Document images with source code
Content starts
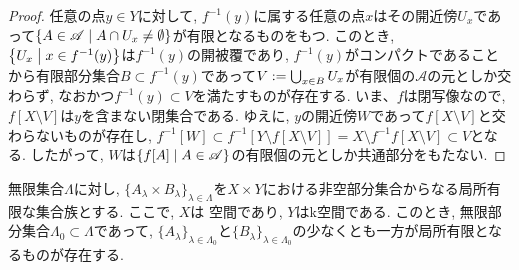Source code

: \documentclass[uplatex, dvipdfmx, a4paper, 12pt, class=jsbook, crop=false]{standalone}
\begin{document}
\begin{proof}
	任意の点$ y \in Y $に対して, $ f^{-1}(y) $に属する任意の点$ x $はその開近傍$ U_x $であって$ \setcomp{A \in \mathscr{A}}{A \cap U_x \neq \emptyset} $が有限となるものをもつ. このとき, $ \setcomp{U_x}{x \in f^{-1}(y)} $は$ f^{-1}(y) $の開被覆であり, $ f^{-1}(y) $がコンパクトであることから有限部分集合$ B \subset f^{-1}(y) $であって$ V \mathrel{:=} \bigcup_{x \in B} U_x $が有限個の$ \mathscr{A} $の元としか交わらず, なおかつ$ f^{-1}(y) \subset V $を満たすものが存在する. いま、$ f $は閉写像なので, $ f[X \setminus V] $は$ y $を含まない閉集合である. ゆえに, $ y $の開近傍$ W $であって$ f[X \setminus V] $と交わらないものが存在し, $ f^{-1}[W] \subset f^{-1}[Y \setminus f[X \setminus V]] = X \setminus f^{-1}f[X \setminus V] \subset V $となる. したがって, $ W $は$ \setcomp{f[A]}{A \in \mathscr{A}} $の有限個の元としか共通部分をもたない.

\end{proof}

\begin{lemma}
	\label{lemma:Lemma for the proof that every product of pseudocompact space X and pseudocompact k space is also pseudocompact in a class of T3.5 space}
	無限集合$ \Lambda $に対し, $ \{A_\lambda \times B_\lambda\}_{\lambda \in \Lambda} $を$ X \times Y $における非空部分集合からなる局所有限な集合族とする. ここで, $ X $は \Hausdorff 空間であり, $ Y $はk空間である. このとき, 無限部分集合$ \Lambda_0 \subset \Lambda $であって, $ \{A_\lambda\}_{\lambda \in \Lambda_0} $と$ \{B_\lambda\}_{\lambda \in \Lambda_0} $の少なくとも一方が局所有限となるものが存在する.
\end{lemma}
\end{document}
Content ends
_What you are asked to do_: Exactly one number is the answer: how many lines in the data include the word "proof".

_Task response_: 3